What you have to do
Restate word for word the lines between the start of the material and the line with "3. package 的执行", keeping both of those ends and none of the pictures.

- Opening Delimiter -

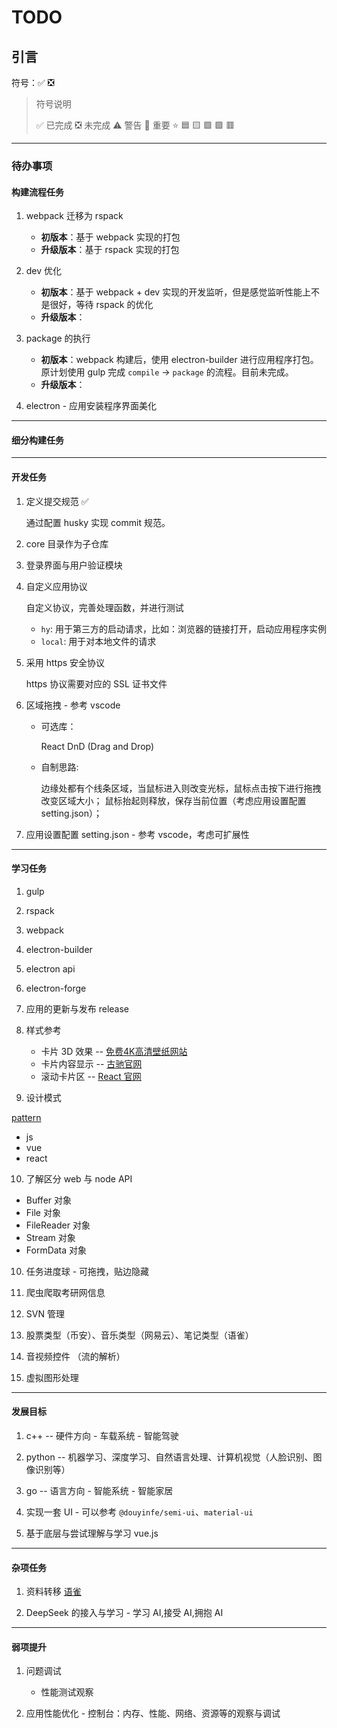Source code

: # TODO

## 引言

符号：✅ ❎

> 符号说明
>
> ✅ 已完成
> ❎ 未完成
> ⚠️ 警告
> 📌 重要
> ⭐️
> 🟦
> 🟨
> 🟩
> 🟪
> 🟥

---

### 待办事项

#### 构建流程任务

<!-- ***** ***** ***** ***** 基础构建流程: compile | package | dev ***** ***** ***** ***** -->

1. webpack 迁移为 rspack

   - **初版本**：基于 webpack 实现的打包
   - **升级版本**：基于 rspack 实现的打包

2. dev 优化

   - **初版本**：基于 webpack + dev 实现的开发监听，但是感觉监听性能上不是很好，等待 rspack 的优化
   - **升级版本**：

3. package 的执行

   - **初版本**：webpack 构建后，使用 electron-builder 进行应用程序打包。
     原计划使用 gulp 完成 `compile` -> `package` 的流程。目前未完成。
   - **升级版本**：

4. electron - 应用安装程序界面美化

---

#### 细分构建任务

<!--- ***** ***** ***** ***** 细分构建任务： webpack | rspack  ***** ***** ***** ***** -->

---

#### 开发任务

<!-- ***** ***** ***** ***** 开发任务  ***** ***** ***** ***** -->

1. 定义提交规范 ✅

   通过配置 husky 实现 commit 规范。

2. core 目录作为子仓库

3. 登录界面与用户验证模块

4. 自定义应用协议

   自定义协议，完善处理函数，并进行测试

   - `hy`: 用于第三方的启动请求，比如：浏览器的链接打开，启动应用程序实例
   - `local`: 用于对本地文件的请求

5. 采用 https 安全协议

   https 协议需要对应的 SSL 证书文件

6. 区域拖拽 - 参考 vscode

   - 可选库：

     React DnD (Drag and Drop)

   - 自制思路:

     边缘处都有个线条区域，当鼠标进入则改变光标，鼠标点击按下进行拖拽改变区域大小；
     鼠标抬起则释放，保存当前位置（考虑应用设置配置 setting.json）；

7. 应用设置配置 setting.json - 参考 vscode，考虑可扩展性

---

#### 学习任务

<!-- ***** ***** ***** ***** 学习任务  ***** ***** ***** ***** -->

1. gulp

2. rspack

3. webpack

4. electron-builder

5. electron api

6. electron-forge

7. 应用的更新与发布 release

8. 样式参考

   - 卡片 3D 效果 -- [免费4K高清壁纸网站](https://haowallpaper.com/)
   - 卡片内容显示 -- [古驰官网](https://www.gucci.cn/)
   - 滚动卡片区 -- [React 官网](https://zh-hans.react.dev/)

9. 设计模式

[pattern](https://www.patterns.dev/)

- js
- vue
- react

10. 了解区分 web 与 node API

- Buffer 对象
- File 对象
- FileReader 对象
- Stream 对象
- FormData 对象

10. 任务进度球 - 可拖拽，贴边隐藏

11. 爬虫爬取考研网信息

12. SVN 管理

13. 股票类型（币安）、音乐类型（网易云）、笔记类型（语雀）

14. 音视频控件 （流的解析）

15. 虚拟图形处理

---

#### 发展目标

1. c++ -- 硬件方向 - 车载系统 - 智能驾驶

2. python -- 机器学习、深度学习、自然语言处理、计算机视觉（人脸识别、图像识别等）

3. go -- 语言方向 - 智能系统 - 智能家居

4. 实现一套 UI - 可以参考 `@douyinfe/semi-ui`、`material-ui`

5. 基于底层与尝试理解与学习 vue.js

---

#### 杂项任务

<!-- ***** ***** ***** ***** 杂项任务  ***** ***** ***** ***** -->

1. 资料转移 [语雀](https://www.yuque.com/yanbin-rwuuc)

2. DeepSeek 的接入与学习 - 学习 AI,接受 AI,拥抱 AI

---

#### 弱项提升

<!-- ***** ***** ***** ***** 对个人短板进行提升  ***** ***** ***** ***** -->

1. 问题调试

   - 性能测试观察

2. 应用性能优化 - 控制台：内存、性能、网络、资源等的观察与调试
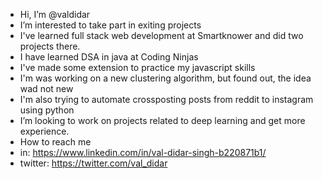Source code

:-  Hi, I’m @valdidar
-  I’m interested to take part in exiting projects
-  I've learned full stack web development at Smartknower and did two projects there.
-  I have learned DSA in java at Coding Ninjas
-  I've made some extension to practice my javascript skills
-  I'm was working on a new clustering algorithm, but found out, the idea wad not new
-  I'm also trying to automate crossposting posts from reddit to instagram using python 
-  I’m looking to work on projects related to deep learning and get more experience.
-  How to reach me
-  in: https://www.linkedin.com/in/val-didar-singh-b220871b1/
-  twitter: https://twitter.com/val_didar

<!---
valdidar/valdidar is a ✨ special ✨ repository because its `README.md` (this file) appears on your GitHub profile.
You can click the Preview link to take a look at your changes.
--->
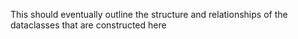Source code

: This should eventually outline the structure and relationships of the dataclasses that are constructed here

- Closing Delimiter -

Response below
Source code

: # TODO

## 引言

符号：✅ ❎

> 符号说明
>
> ✅ 已完成
> ❎ 未完成
> ⚠️ 警告
> 📌 重要
> ⭐️
> 🟦
> 🟨
> 🟩
> 🟪
> 🟥

---

### 待办事项

#### 构建流程任务

<!-- ***** ***** ***** ***** 基础构建流程: compile | package | dev ***** ***** ***** ***** -->

1. webpack 迁移为 rspack

   - **初版本**：基于 webpack 实现的打包
   - **升级版本**：基于 rspack 实现的打包

2. dev 优化

   - **初版本**：基于 webpack + dev 实现的开发监听，但是感觉监听性能上不是很好，等待 rspack 的优化
   - **升级版本**：

3. package 的执行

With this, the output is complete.